--- START ---

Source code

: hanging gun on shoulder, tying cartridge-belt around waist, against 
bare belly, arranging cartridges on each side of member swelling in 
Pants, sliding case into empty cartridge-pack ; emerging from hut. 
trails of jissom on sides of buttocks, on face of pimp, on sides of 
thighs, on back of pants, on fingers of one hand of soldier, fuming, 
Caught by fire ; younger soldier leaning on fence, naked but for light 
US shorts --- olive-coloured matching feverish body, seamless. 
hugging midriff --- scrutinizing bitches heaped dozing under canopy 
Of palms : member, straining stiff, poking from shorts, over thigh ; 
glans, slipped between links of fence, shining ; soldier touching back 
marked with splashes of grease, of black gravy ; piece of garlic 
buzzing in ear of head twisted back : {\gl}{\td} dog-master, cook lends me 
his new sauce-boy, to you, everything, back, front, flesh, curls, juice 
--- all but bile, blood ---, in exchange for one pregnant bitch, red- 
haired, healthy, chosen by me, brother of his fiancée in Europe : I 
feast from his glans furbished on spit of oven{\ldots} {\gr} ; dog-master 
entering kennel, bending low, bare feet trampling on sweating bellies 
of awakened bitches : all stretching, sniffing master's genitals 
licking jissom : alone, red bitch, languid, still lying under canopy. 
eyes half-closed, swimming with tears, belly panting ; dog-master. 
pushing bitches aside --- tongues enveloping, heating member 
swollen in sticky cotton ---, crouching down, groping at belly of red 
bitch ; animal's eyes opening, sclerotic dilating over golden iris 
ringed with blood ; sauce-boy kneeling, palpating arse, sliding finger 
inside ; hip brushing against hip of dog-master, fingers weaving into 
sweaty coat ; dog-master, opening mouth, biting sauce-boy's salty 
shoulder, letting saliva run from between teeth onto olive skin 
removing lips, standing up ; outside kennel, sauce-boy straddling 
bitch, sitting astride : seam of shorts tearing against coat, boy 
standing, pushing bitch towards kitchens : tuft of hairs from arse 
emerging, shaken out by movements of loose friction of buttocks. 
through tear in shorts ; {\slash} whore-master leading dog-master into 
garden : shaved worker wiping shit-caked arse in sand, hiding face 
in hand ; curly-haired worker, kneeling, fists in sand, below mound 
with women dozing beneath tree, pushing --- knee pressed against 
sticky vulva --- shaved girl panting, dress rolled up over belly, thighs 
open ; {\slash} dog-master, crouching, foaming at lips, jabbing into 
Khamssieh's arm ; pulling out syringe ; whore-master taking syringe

--- END ---

* Try it: Transcribe the material exactly as it reads.

* Response:
Source code

: hanging gun on shoulder, tying cartridge-belt around waist, against 
bare belly, arranging cartridges on each side of member swelling in 
Pants, sliding case into empty cartridge-pack ; emerging from hut. 
trails of jissom on sides of buttocks, on face of pimp, on sides of 
thighs, on back of pants, on fingers of one hand of soldier, fuming, 
Caught by fire ; younger soldier leaning on fence, naked but for light 
US shorts --- olive-coloured matching feverish body, seamless. 
hugging midriff --- scrutinizing bitches heaped dozing under canopy 
Of palms : member, straining stiff, poking from shorts, over thigh ; 
glans, slipped between links of fence, shining ; soldier touching back 
marked with splashes of grease, of black gravy ; piece of garlic 
buzzing in ear of head twisted back : {\gl}{\td} dog-master, cook lends me 
his new sauce-boy, to you, everything, back, front, flesh, curls, juice 
--- all but bile, blood ---, in exchange for one pregnant bitch, red- 
haired, healthy, chosen by me, brother of his fiancée in Europe : I 
feast from his glans furbished on spit of oven{\ldots} {\gr} ; dog-master 
entering kennel, bending low, bare feet trampling on sweating bellies 
of awakened bitches : all stretching, sniffing master's genitals 
licking jissom : alone, red bitch, languid, still lying under canopy. 
eyes half-closed, swimming with tears, belly panting ; dog-master. 
pushing bitches aside --- tongues enveloping, heating member 
swollen in sticky cotton ---, crouching down, groping at belly of red 
bitch ; animal's eyes opening, sclerotic dilating over golden iris 
ringed with blood ; sauce-boy kneeling, palpating arse, sliding finger 
inside ; hip brushing against hip of dog-master, fingers weaving into 
sweaty coat ; dog-master, opening mouth, biting sauce-boy's salty 
shoulder, letting saliva run from between teeth onto olive skin 
removing lips, standing up ; outside kennel, sauce-boy straddling 
bitch, sitting astride : seam of shorts tearing against coat, boy 
standing, pushing bitch towards kitchens : tuft of hairs from arse 
emerging, shaken out by movements of loose friction of buttocks. 
through tear in shorts ; {\slash} whore-master leading dog-master into 
garden : shaved worker wiping shit-caked arse in sand, hiding face 
in hand ; curly-haired worker, kneeling, fists in sand, below mound 
with women dozing beneath tree, pushing --- knee pressed against 
sticky vulva --- shaved girl panting, dress rolled up over belly, thighs 
open ; {\slash} dog-master, crouching, foaming at lips, jabbing into 
Khamssieh's arm ; pulling out syringe ; whore-master taking syringe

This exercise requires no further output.